_WHAT THE TASK REQUIRES_:
Would you write out every entry exactly, but without the pictures?

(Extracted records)
======

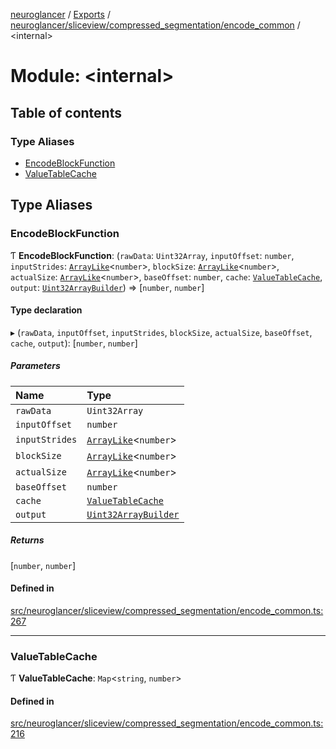 [neuroglancer](../README.md) / [Exports](../modules.md) / [neuroglancer/sliceview/compressed\_segmentation/encode\_common](neuroglancer_sliceview_compressed_segmentation_encode_common.md) / <internal\>

# Module: <internal\>

## Table of contents

### Type Aliases

- [EncodeBlockFunction](neuroglancer_sliceview_compressed_segmentation_encode_common._internal_.md#encodeblockfunction)
- [ValueTableCache](neuroglancer_sliceview_compressed_segmentation_encode_common._internal_.md#valuetablecache)

## Type Aliases

### EncodeBlockFunction

Ƭ **EncodeBlockFunction**: (`rawData`: `Uint32Array`, `inputOffset`: `number`, `inputStrides`: [`ArrayLike`](../interfaces/neuroglancer_async_computation_encode_compressed_segmentation_request._internal_.ArrayLike.md)<`number`\>, `blockSize`: [`ArrayLike`](../interfaces/neuroglancer_async_computation_encode_compressed_segmentation_request._internal_.ArrayLike.md)<`number`\>, `actualSize`: [`ArrayLike`](../interfaces/neuroglancer_async_computation_encode_compressed_segmentation_request._internal_.ArrayLike.md)<`number`\>, `baseOffset`: `number`, `cache`: [`ValueTableCache`](neuroglancer_sliceview_compressed_segmentation_encode_common._internal_.md#valuetablecache), `output`: [`Uint32ArrayBuilder`](../classes/neuroglancer_util_uint32array_builder.Uint32ArrayBuilder.md)) => [`number`, `number`]

#### Type declaration

▸ (`rawData`, `inputOffset`, `inputStrides`, `blockSize`, `actualSize`, `baseOffset`, `cache`, `output`): [`number`, `number`]

##### Parameters

| Name | Type |
| :------ | :------ |
| `rawData` | `Uint32Array` |
| `inputOffset` | `number` |
| `inputStrides` | [`ArrayLike`](../interfaces/neuroglancer_async_computation_encode_compressed_segmentation_request._internal_.ArrayLike.md)<`number`\> |
| `blockSize` | [`ArrayLike`](../interfaces/neuroglancer_async_computation_encode_compressed_segmentation_request._internal_.ArrayLike.md)<`number`\> |
| `actualSize` | [`ArrayLike`](../interfaces/neuroglancer_async_computation_encode_compressed_segmentation_request._internal_.ArrayLike.md)<`number`\> |
| `baseOffset` | `number` |
| `cache` | [`ValueTableCache`](neuroglancer_sliceview_compressed_segmentation_encode_common._internal_.md#valuetablecache) |
| `output` | [`Uint32ArrayBuilder`](../classes/neuroglancer_util_uint32array_builder.Uint32ArrayBuilder.md) |

##### Returns

[`number`, `number`]

#### Defined in

[src/neuroglancer/sliceview/compressed_segmentation/encode_common.ts:267](https://github.com/ActiveBrainAtlas2/neuroglancer/blob/91617476/src/neuroglancer/sliceview/compressed_segmentation/encode_common.ts#L267)

___

### ValueTableCache

Ƭ **ValueTableCache**: `Map`<`string`, `number`\>

#### Defined in

[src/neuroglancer/sliceview/compressed_segmentation/encode_common.ts:216](https://github.com/ActiveBrainAtlas2/neuroglancer/blob/91617476/src/neuroglancer/sliceview/compressed_segmentation/encode_common.ts#L216)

======

_THE COMPLETED TASK_:
 [neuroglancer](../README.md) / [Exports](../modules.md) / [neuroglancer/sliceview/compressed\_segmentation/encode\_common](neuroglancer_sliceview_compressed_segmentation_encode_common.md) / <internal\>

# Module: <internal\>

## Table of contents

### Type Aliases

- [EncodeBlockFunction](neuroglancer_sliceview_compressed_segmentation_encode_common._internal_.md#encodeblockfunction)
- [ValueTableCache](neuroglancer_sliceview_compressed_segmentation_encode_common._internal_.md#valuetablecache)

## Type Aliases

### EncodeBlockFunction

Ƭ **EncodeBlockFunction**: (`rawData`: `Uint32Array`, `inputOffset`: `number`, `inputStrides`: [`ArrayLike`](../interfaces/neuroglancer_async_computation_encode_compressed_segmentation_request._internal_.ArrayLike.md)<`number`\>, `blockSize`: [`ArrayLike`](../interfaces/neuroglancer_async_computation_encode_compressed_segmentation_request._internal_.ArrayLike.md)<`number`\>, `actualSize`: [`ArrayLike`](../interfaces/neuroglancer_async_computation_encode_compressed_segmentation_request._internal_.ArrayLike.md)<`number`\>, `baseOffset`: `number`, `cache`: [`ValueTableCache`](neuroglancer_sliceview_compressed_segmentation_encode_common._internal_.md#valuetablecache), `output`: [`Uint32ArrayBuilder`](../classes/neuroglancer_util_uint32array_builder.Uint32ArrayBuilder.md)) => [`number`, `number`]

#### Type declaration

▸ (`rawData`, `inputOffset`, `inputStrides`, `blockSize`, `actualSize`, `baseOffset`, `cache`, `output`): [`number`, `number`]

##### Parameters

| Name | Type |
| :------ | :------ |
| `rawData` | `Uint32Array` |
| `inputOffset` | `number` |
| `inputStrides` | [`ArrayLike`](../interfaces/neuroglancer_async_computation_encode_compressed_segmentation_request._internal_.ArrayLike.md)<`number`\> |
| `blockSize` | [`ArrayLike`](../interfaces/neuroglancer_async_computation_encode_compressed_segmentation_request._internal_.ArrayLike.md)<`number`\> |
| `actualSize` | [`ArrayLike`](../interfaces/neuroglancer_async_computation_encode_compressed_segmentation_request._internal_.ArrayLike.md)<`number`\> |
| `baseOffset` | `number` |
| `cache` | [`ValueTableCache`](neuroglancer_sliceview_compressed_segmentation_encode_common._internal_.md#valuetablecache) |
| `output` | [`Uint32ArrayBuilder`](../classes/neuroglancer_util_uint32array_builder.Uint32ArrayBuilder.md) |

##### Returns

[`number`, `number`]

#### Defined in

[src/neuroglancer/sliceview/compressed_segmentation/encode_common.ts:267](https://github.com/ActiveBrainAtlas2/neuroglancer/blob/91617476/src/neuroglancer/sliceview/compressed_segmentation/encode_common.ts#L267)

___

### ValueTableCache

Ƭ **ValueTableCache**: `Map`<`string`, `number`\>

#### Defined in

[src/neuroglancer/sliceview/compressed_segmentation/encode_common.ts:216](https://github.com/ActiveBrainAtlas2/neuroglancer/blob/91617476/src/neuroglancer/sliceview/compressed_segmentation/encode_common.ts#L216)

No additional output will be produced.